### THE PROBLEM
The response should contain only those lines of the entries below that include the string "title".

Collected data:

* * *

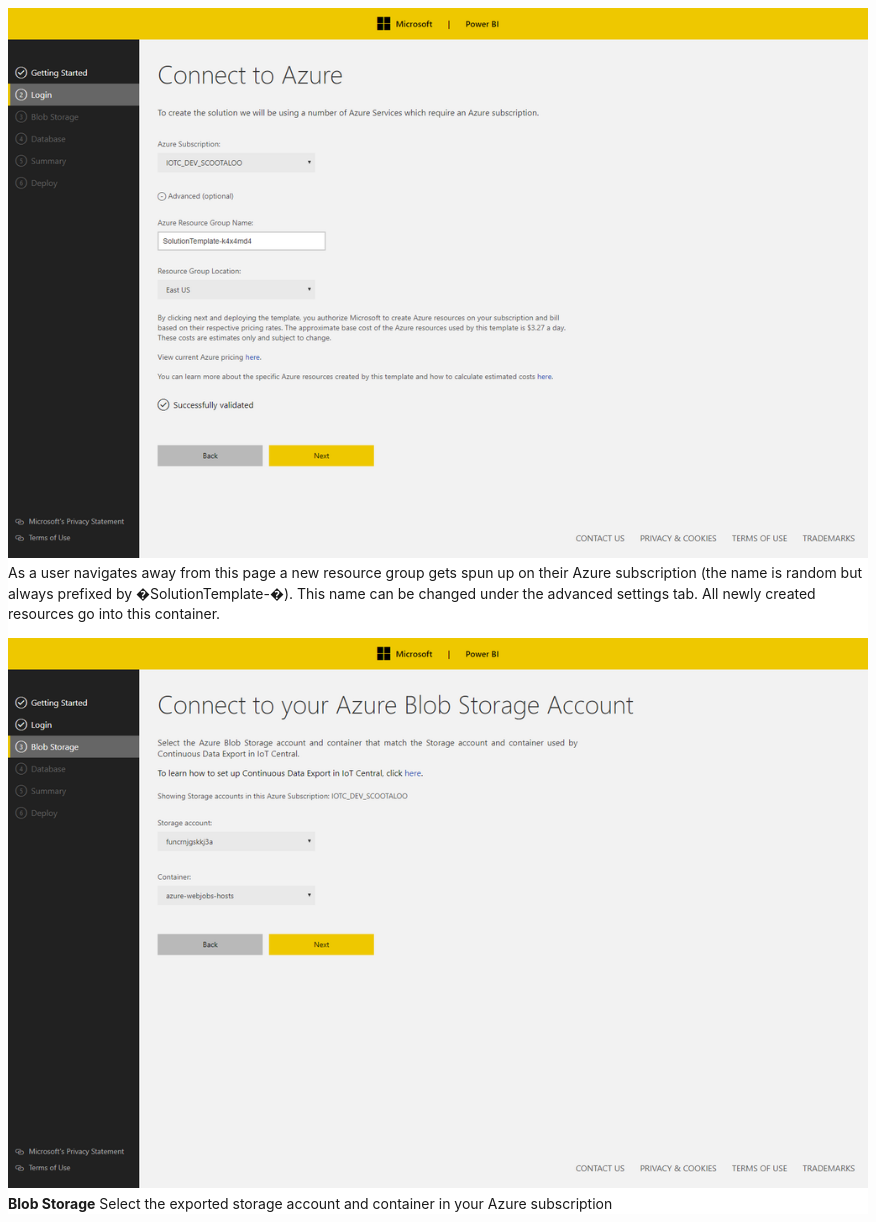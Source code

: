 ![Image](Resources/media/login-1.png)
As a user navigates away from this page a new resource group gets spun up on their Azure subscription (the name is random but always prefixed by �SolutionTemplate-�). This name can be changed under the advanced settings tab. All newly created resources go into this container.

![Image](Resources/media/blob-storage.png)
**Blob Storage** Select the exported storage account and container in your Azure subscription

* * *

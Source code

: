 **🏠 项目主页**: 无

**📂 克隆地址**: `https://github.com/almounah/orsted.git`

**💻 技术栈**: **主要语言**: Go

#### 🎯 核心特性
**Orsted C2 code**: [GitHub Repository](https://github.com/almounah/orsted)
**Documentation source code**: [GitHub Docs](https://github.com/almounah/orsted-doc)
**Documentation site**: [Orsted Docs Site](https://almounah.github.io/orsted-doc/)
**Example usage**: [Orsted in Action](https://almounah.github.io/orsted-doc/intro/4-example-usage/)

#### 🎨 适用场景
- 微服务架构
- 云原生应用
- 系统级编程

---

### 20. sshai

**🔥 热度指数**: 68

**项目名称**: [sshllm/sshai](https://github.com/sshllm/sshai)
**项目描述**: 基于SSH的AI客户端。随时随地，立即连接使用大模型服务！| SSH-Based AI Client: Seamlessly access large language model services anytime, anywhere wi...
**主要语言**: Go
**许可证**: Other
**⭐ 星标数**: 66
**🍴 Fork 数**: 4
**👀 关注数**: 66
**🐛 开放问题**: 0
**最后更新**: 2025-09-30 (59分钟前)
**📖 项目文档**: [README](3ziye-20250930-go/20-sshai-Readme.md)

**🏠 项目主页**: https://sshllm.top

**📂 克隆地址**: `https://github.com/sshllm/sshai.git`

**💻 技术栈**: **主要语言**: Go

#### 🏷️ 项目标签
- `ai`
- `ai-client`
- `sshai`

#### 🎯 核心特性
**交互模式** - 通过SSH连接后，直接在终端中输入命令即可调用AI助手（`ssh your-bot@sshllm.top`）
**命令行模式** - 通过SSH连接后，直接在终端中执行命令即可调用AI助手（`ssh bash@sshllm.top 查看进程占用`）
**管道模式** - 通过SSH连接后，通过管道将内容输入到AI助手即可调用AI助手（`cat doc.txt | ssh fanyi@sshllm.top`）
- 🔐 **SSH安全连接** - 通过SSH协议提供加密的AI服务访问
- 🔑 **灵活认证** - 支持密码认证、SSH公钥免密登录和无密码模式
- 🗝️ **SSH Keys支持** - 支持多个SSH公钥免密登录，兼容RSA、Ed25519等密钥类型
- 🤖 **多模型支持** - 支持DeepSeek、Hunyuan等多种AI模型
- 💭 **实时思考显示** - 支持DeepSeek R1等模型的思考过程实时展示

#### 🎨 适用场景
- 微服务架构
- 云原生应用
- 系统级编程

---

* * *

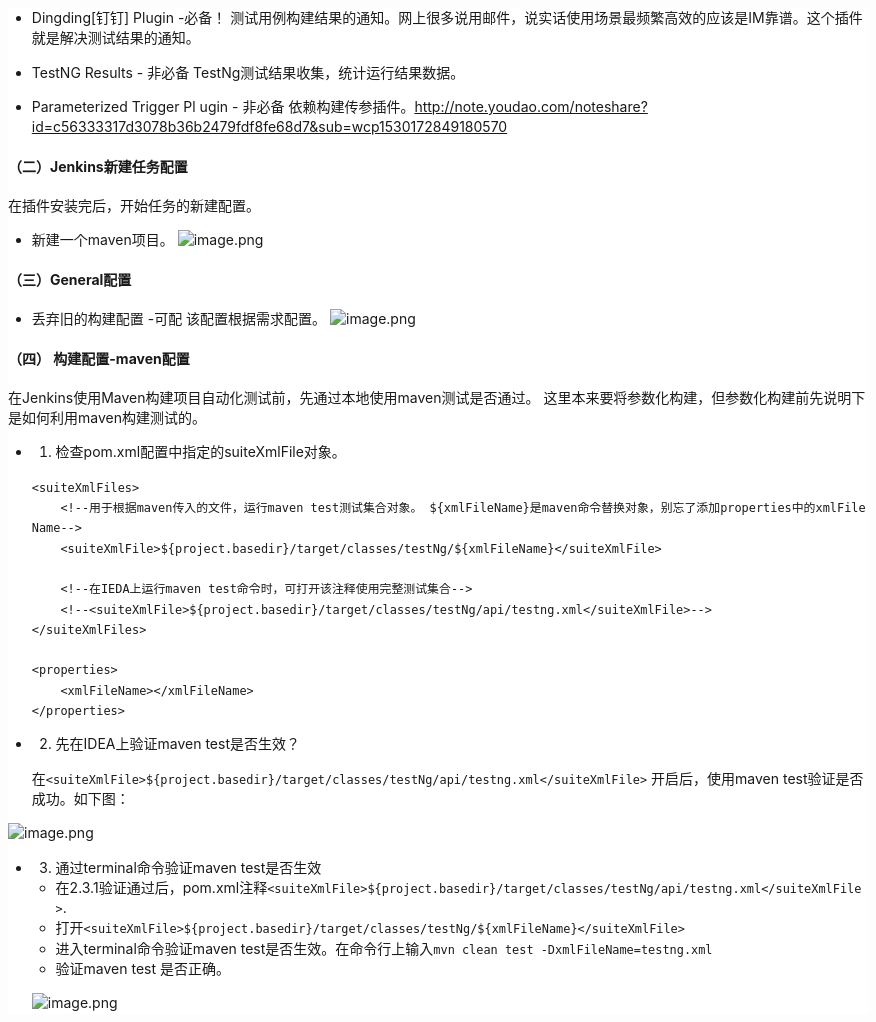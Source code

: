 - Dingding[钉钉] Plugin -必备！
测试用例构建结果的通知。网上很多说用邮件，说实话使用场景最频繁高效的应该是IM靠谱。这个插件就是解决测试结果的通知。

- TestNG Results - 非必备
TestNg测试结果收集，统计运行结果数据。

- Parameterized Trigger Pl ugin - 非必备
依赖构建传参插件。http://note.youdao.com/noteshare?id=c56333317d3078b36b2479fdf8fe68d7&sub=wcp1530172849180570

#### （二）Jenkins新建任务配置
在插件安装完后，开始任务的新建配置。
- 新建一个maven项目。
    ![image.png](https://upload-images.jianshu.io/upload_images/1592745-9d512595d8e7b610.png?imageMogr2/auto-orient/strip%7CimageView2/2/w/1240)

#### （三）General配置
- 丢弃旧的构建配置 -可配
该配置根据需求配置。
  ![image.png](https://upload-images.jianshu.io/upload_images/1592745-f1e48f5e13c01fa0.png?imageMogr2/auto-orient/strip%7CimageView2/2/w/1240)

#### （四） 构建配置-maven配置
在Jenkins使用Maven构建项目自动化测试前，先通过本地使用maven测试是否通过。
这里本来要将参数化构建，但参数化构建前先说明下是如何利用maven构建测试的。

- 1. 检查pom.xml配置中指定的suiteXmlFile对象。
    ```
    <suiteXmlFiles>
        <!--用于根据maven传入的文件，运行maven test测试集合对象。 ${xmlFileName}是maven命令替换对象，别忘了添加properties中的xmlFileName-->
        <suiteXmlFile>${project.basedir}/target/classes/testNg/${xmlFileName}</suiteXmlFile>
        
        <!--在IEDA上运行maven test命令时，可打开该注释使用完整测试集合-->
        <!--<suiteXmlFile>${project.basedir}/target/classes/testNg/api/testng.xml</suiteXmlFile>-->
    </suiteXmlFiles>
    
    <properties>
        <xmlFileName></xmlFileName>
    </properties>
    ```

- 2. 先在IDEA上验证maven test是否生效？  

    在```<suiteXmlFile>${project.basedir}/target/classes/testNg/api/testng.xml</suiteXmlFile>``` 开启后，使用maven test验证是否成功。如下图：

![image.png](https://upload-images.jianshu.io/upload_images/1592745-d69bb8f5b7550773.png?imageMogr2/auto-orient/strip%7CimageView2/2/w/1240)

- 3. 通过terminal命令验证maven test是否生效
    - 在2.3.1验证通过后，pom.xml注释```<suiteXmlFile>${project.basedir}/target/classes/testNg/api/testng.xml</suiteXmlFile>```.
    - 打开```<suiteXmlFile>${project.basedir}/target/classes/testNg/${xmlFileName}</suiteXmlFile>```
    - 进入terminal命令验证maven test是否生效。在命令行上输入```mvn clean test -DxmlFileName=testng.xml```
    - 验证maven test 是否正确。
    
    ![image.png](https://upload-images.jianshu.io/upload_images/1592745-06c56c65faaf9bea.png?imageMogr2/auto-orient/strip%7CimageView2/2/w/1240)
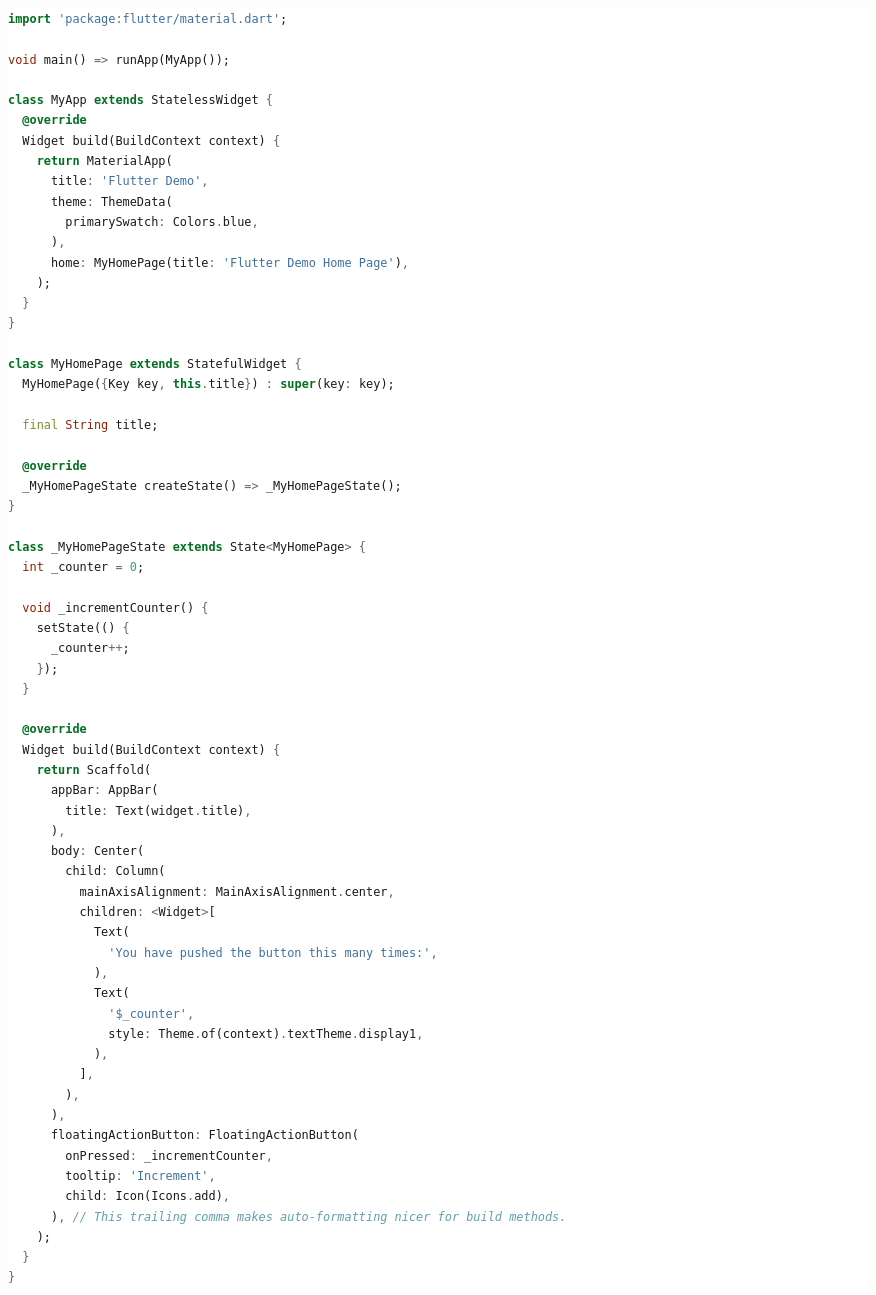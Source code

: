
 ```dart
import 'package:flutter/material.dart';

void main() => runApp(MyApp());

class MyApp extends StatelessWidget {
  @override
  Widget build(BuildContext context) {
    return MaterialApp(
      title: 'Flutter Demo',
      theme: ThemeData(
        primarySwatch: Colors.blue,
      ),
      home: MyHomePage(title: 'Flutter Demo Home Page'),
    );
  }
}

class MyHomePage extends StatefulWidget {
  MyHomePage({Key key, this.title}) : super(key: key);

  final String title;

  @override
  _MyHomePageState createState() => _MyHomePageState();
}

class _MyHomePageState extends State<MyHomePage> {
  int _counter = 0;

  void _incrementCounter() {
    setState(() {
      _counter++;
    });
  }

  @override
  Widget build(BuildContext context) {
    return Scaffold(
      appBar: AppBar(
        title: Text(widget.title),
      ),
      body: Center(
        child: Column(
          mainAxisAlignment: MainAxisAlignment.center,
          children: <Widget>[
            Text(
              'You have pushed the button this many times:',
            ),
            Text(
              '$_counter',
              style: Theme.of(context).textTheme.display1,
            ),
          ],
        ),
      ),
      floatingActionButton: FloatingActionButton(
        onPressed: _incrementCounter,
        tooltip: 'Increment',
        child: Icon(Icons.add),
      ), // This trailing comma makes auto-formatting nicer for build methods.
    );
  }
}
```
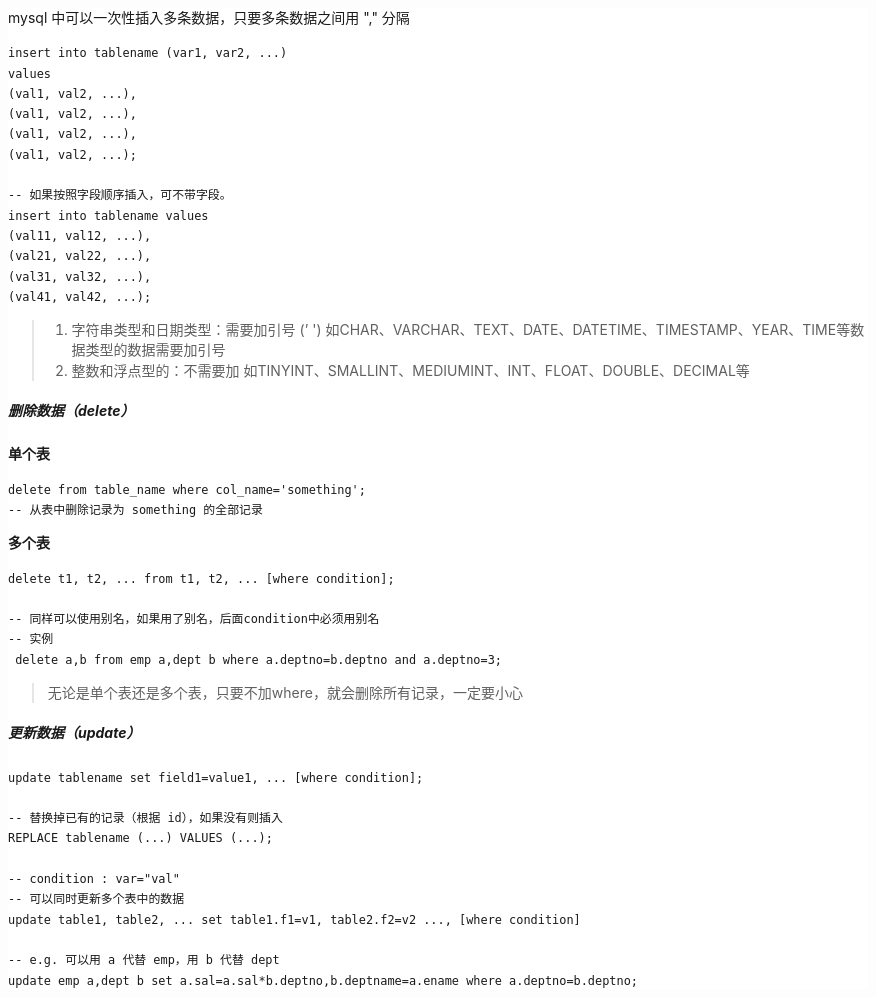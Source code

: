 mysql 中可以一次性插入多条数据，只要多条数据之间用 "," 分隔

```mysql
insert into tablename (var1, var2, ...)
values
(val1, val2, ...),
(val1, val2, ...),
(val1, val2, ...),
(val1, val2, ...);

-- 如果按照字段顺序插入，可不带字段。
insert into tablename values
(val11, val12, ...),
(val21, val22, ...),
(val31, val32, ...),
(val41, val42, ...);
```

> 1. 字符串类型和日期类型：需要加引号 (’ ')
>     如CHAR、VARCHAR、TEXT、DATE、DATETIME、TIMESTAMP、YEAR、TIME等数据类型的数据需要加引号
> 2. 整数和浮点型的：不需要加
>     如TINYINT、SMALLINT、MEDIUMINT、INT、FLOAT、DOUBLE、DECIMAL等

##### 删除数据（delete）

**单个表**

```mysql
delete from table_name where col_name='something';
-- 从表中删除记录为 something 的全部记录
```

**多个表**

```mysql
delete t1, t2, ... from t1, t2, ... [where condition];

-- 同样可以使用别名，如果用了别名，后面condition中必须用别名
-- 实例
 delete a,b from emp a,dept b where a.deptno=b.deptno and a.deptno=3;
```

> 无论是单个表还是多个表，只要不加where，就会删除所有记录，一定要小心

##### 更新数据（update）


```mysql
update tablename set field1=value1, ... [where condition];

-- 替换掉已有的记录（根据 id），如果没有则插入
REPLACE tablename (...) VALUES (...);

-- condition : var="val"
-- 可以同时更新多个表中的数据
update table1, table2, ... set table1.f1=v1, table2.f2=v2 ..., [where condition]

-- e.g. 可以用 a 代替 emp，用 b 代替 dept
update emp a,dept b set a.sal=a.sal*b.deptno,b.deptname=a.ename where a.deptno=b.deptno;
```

* * *

### OUTPUT OF THE TASK
      title: 'Flutter Demo',
      home: MyHomePage(title: 'Flutter Demo Home Page'),
  MyHomePage({Key key, this.title}) : super(key: key);
  final String title;
        title: Text(widget.title),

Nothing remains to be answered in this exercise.